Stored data
+++

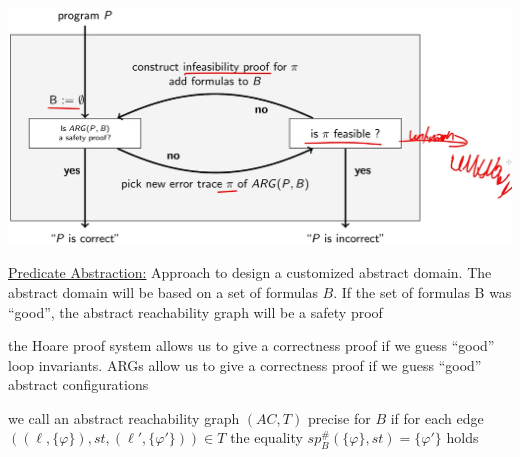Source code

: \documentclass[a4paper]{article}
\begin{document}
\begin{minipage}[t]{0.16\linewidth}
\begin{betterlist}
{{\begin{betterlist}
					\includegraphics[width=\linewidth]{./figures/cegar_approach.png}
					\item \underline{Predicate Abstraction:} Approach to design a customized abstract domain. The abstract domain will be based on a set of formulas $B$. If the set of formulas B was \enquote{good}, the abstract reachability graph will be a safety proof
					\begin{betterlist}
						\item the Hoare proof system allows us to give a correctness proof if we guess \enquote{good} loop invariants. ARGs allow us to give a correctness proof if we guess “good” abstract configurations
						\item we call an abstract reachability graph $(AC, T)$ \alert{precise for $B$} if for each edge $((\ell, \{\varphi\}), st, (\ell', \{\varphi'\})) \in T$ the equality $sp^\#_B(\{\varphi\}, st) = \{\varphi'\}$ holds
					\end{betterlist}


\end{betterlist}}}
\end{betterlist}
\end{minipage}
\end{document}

+++

## DIRECTIONS
Each line of the data above must be reproduced as written. Skip the pictures.

## RESULT OF THIS TASK
Source code

: \documentclass[a4paper]{article}
\begin{document}
\begin{minipage}[t]{0.16\linewidth}
\begin{betterlist}
{{\begin{betterlist}
					\includegraphics[width=\linewidth]{./figures/cegar_approach.png}
					\item \underline{Predicate Abstraction:} Approach to design a customized abstract domain. The abstract domain will be based on a set of formulas $B$. If the set of formulas B was \enquote{good}, the abstract reachability graph will be a safety proof
					\begin{betterlist}
						\item the Hoare proof system allows us to give a correctness proof if we guess \enquote{good} loop invariants. ARGs allow us to give a correctness proof if we guess “good” abstract configurations
						\item we call an abstract reachability graph $(AC, T)$ \alert{precise for $B$} if for each edge $((\ell, \{\varphi\}), st, (\ell', \{\varphi'\})) \in T$ the equality $sp^\#_B(\{\varphi\}, st) = \{\varphi'\}$ holds
					\end{betterlist}


\end{betterlist}}}
\end{betterlist}
\end{minipage}
\end{document}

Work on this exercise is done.